For each line below that holds the word "documentclass", make a copy.

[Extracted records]
☆ ☆ ☆

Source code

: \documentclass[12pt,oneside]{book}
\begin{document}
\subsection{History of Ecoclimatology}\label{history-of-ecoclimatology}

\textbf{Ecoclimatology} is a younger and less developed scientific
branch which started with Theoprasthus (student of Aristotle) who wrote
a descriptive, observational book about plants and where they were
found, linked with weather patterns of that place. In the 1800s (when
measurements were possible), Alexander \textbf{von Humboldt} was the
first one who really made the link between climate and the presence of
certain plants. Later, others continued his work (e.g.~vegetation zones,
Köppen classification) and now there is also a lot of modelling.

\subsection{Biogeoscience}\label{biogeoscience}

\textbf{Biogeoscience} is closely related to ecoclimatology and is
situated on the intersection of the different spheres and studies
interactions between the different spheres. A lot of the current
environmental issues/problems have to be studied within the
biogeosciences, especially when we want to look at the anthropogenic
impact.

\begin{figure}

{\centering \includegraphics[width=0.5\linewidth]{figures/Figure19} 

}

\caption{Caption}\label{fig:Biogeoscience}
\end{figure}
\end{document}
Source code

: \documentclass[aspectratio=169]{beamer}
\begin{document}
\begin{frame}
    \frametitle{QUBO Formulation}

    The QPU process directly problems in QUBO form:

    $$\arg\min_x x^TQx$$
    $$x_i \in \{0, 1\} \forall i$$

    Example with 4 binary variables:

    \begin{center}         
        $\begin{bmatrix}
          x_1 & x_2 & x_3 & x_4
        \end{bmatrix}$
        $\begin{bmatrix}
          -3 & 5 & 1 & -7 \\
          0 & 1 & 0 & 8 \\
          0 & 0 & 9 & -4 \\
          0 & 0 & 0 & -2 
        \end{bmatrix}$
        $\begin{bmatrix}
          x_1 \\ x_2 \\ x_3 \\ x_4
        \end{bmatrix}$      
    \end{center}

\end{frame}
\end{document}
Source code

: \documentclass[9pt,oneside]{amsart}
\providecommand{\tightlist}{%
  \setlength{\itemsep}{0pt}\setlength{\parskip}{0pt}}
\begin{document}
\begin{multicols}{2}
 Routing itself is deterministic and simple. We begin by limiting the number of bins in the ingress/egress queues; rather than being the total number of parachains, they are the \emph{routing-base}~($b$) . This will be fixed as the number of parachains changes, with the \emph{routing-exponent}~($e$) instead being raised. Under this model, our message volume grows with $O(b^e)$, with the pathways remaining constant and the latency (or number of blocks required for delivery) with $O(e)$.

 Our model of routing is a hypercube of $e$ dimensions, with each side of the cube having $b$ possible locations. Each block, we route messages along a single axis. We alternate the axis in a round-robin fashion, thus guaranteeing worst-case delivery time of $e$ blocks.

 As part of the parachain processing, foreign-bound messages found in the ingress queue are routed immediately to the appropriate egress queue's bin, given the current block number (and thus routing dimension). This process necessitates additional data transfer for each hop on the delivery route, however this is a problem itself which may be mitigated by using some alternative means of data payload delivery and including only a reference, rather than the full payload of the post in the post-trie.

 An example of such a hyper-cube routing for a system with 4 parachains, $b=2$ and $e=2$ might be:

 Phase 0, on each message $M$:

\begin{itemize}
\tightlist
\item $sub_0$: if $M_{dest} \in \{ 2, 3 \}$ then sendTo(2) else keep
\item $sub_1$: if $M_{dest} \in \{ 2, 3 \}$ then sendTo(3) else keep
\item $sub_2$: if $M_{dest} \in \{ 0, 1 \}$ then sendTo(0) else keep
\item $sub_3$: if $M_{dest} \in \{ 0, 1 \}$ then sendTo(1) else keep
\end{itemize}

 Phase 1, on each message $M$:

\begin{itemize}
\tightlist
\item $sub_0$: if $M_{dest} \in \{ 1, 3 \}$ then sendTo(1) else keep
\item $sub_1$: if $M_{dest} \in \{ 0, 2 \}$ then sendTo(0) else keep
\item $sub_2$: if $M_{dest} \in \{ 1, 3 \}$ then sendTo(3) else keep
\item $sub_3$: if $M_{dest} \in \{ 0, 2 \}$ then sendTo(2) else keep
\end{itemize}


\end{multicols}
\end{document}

☆ ☆ ☆

§ **Result below**
: \documentclass[12pt,oneside]{book}
: \documentclass[aspectratio=169]{beamer}
: \documentclass[9pt,oneside]{amsart}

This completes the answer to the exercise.